3、 16S rRNA(16S rDNA) 寡核苷酸的序列分析
* 首先， 16S rRNA 普遍存在于原核生物（真核生物中其同源分子是 18S rRNA ）中。 rRNA 参与生物蛋白质的合成过程，其功能是任何生物都必不可少的，而且在生物进化的漫长历程中保持不变，可看作为生物演变的时间钟。其次，在 16S rRNA 分子中，既含有高度保守的序列区域，又有中度保守和高度变化的序列区域，因而它适用于进化距离不同的各类生物亲缘关系的研究。第三， 16S rRNA 的相对分子量大小适中，约 1 540 个核苷酸，便于序列分析。因此，它可以作为测量各类生物进化和亲缘关系的良好工具。
分离菌株 16S rRNA 基因
* 。从平板中直接挑取一环分离菌株细胞 , 加入 100μL 无菌重蒸 H 2 O 中 , 旋涡混匀后 , 沸水浴 2min, 12 000r min -1 离心 5min, 上清液中即含 16S rRNA 基因，可直接用于 PCR 扩增。分离菌株 16S rRNA 基因的 PCR 扩增和序列测定的一般步骤为： 16S rRNA 基因的 PCR 引物： 5'-AGAGT TTGAT CCTGG CTCAG-3' ； 5'-AAGGA GGTGA TCCAG CCGCA-3' 。扩增反应体积 50 m L ，反应条件为 95 ℃预变性 5min ， 94 ℃变性 1min ， 55 ℃退火 1min ， 72 ℃延伸 2min ，共进行 29 个循环， PCR 反应在 PTC-200 型热循环仪上进行。取 5 m L 反应液在 10g L -1 的琼脂糖凝胶上进行电泳检测。 PCR 产物测序可由专门技术公司完成。
比对分析
* 测序得到 分离菌株 16S rDNA 部分序列，此序列一般以 *.f.seq 形式保存，可以用写字板或 Editsequence 软件打开，将所得序列通过 Blast 程序与 GenBank 中核酸数据进行比对分析 ( http://www.ncbi.nlm.nih.gov/blast ) ，具体步骤如下：点击网站中 Nucleotide BLAST 下 Nucleotide-nucleotide BLAST [blastn] 选项，将测序所得序列粘贴在“ search ”网页空白处，或输入测序结果所在文件夹目录，点击核酸比对选项，即“ blast ”，然后点击“ format ”，计算机自动开始搜索核苷酸数据库中序列并进行序列比较，根据同源性高低列出相近序列及其所属种或属，以及菌株相关信息，从而初步判断 16S rDNA 鉴定结果。
比对分析
* 遗传距离矩阵与系统发育树构建，可采用 DNAStar 软件包中的 MegAlign 程序计算样本间的遗传距离。由 GenBank 中得到相关菌株的序列，与本研究分离菌株所测得序列一起输入 Clustalx1.8 程序进行 DNA 同源序列排列，并经人工仔细核查。在此基础上，序列输入 Phylip3.6 软件包，以简约法构建系统发育树。使用 Kimura 2-parameter 法，系统树各分枝的置信度经重抽样法（ Bootstrap ） 500 次重复检测， DNA 序列变异中的转换和颠换赋于相同的加权值。

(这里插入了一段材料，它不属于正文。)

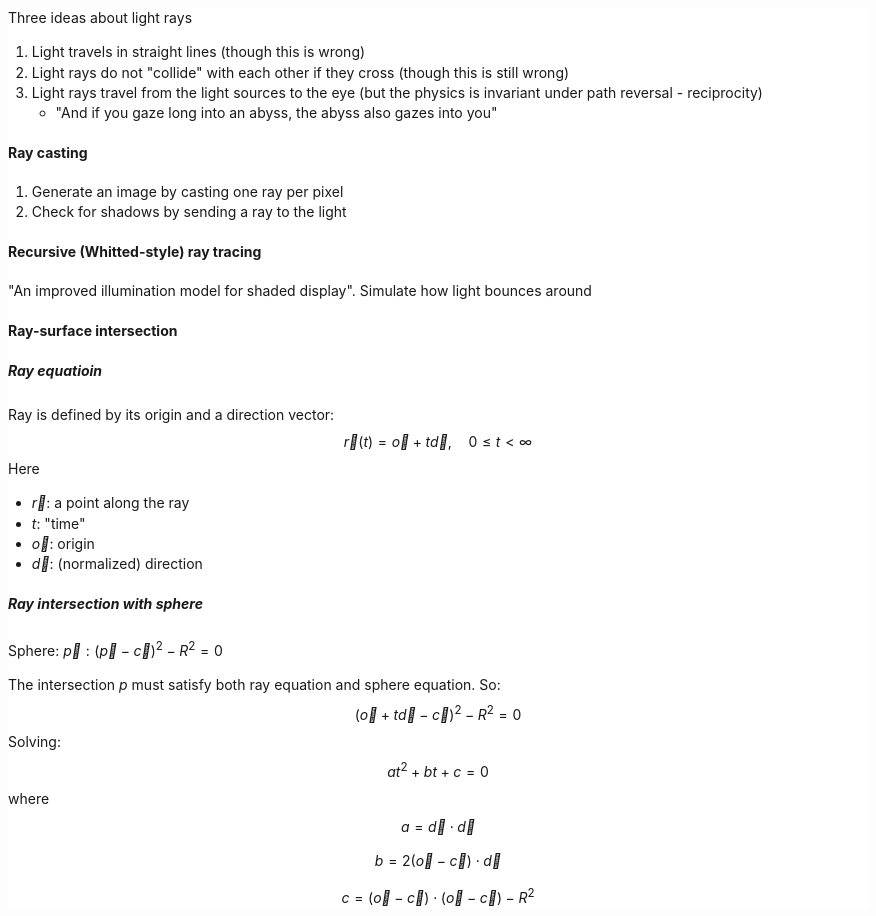 Three ideas about light rays

1. Light travels in straight lines (though this is wrong)
2. Light rays do not "collide" with each other if they cross (though this is still wrong)
3. Light rays travel from the light sources to the eye (but the physics is invariant under path reversal - reciprocity)
   * "And if you gaze long into an abyss, the abyss also gazes into you"

#### Ray casting

1. Generate an image by casting one ray per pixel
2. Check for shadows by sending a ray to the light

#### Recursive (Whitted-style) ray tracing

"An improved illumination model for shaded display". Simulate how light bounces around

#### Ray-surface intersection

##### Ray equatioin

Ray is defined by its origin and a direction vector: 
$$
\vec{r}(t)=\vec{o} + t\vec{d},\quad 0\leq t< \infty
$$
Here

* $\vec{r}$: a point along the ray 
* $t$: "time"
* $\vec{o}$: origin
* $\vec{d}$: (normalized) direction

##### Ray intersection with sphere

Sphere: $\vec{p}:(\vec{p}-\vec{c})^2-R^2 = 0$

The intersection $p$ must satisfy both ray equation and sphere equation. So:
$$
(\vec{o} + t\vec{d} -\vec{c})^2-R^2=0
$$
Solving: 
$$
at^2 + bt + c = 0
$$
where
$$
a=\vec{d}\cdot{\vec{d}}
$$

$$
b=2(\vec{o}-\vec{c})\cdot{\vec{d}}
$$

$$
c=(\vec{o}-\vec{c})\cdot(\vec{o}-\vec{c}) - R^2
$$
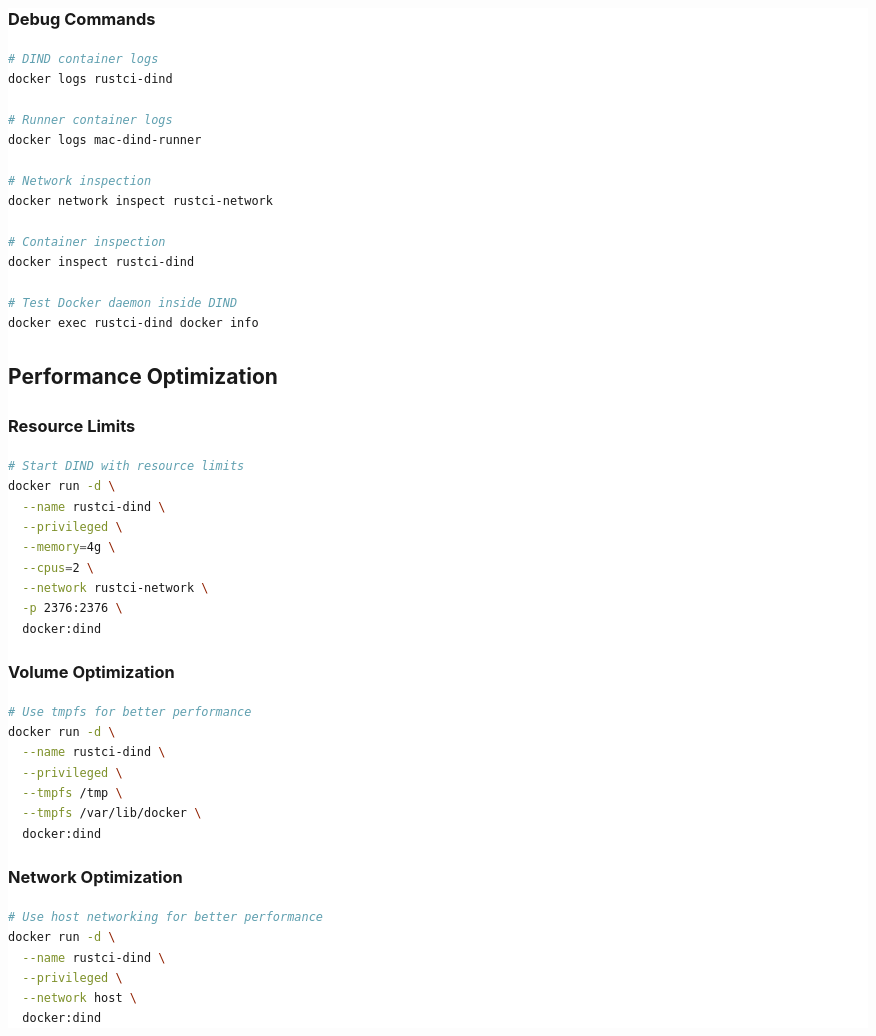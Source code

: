 ### Debug Commands

```bash
# DIND container logs
docker logs rustci-dind

# Runner container logs
docker logs mac-dind-runner

# Network inspection
docker network inspect rustci-network

# Container inspection
docker inspect rustci-dind

# Test Docker daemon inside DIND
docker exec rustci-dind docker info
```

## Performance Optimization

### Resource Limits

```bash
# Start DIND with resource limits
docker run -d \
  --name rustci-dind \
  --privileged \
  --memory=4g \
  --cpus=2 \
  --network rustci-network \
  -p 2376:2376 \
  docker:dind
```

### Volume Optimization

```bash
# Use tmpfs for better performance
docker run -d \
  --name rustci-dind \
  --privileged \
  --tmpfs /tmp \
  --tmpfs /var/lib/docker \
  docker:dind
```

### Network Optimization

```bash
# Use host networking for better performance
docker run -d \
  --name rustci-dind \
  --privileged \
  --network host \
  docker:dind
```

（二）细胞化学成分的鉴定* 除上述核酸成分外的其它化学成分的测定，是微生物化学分类法的重要内容，主要包括：1.细胞壁的化学成分。2.全细胞水解液的糖型。3.磷酸类脂成分的分析。4.枝菌酸的分析。5. 醌类的分析。6.气相色谱技术的应用。
（二）细胞化学成分的鉴定
* 微生物分类中，根据微生物细胞的特征性化学组分对微生物进行分类的方法称化学分类法 (chemotaxonomy) 。在近二十多年中，采用化学和物理技术采研究细菌细胞的化学组成，已获得很有价值的分类和鉴定资料，各种化学组分在原核微生物分类中的意义见表
细菌的化学组分分析及其在分类水平上的应用
细胞化学成分鉴定的意义
* 随着分子生物学的发展，细胞化学组分分析用于微生物分类日趋显示出重要性。细胞壁的氨基酸种类和数量现己被接受为细菌属的水平的重要分类学标准。在放线菌分类中，细胞壁成分和细胞特征性糖的分析作为分属的依据，已被广泛应用。脂质是区别细菌还是古菌的标准之一，细菌具有酰基脂 ( 脂键 ) ，而古菌具有醚键脂，因此醚键脂的存在可用以区分古菌。霉菌酸的分析测定己成为诺卡氏菌形放线菌分类鉴定中的常规方法之一。鞘氨醇单胞菌和鞘氨醇杆菌等细胞膜都含有鞘氨醇，因此鞘氨醇的有无可作为此类细菌的一个重要标志。此外某些细菌原生质膜中的异戊间二烯醌，细胞色素，以及红外光谱等分析对于细菌、放线菌中某些科、属、种的鉴定也都十分有价值。
（三）数值分类法
* 数值分类法亦称统计分类法，是在约200年前与林奈同代人M.Adanson (1727 ~1806，法国植物学家)发展的分类原理基础上借助于现代的电子计算机技术而发展起来的。数值分类的基本步骤为：（1）计算两菌株间的相似系数；（2）列出相似度矩阵；（3）将矩阵图转换成树状谱。
数值分类的基本步骤
数值分类法
* 又称阿德逊氏分类法 。它的特点是根据较多的特征进行分类，一般为 50 ～ 60 个，多者可达 100 个以上，在分类上，每一个特性的地位都是均等重要。通常是以形态、生理生化特征，对环境的反应和忍受性以及生态特性为依据。最后，将所测菌株两两进行比较，并借用电子计算机计算出菌株间的总相似值，列出相似值矩阵 ( 图 14-5) 。为便于观察，应将矩阵重新安排，使相似度高的菌株列在一起，然后将矩阵图转换成树状谱 (dendrogram) ，再结合主观上的判断 ( 如划分类似程度大于 85 ％者为同种，大于 65 ％者为同属等 ) ，排列出—个个分类群。
数值分类法的优越性
* 数值分类法的优越性在于它是以分析大量分类特征为基础，对于类群的划分比较客观和稳定；而且促进对细菌类群的全面考查和观察，为细菌的分类鉴定积累大量资料。但在使用数值分类法对细菌菌株分群归类定种或定属时，还应做有关菌株的 DNA 碱基的 G + Cmol% 和 DNA 杂交，以进一步加以确证。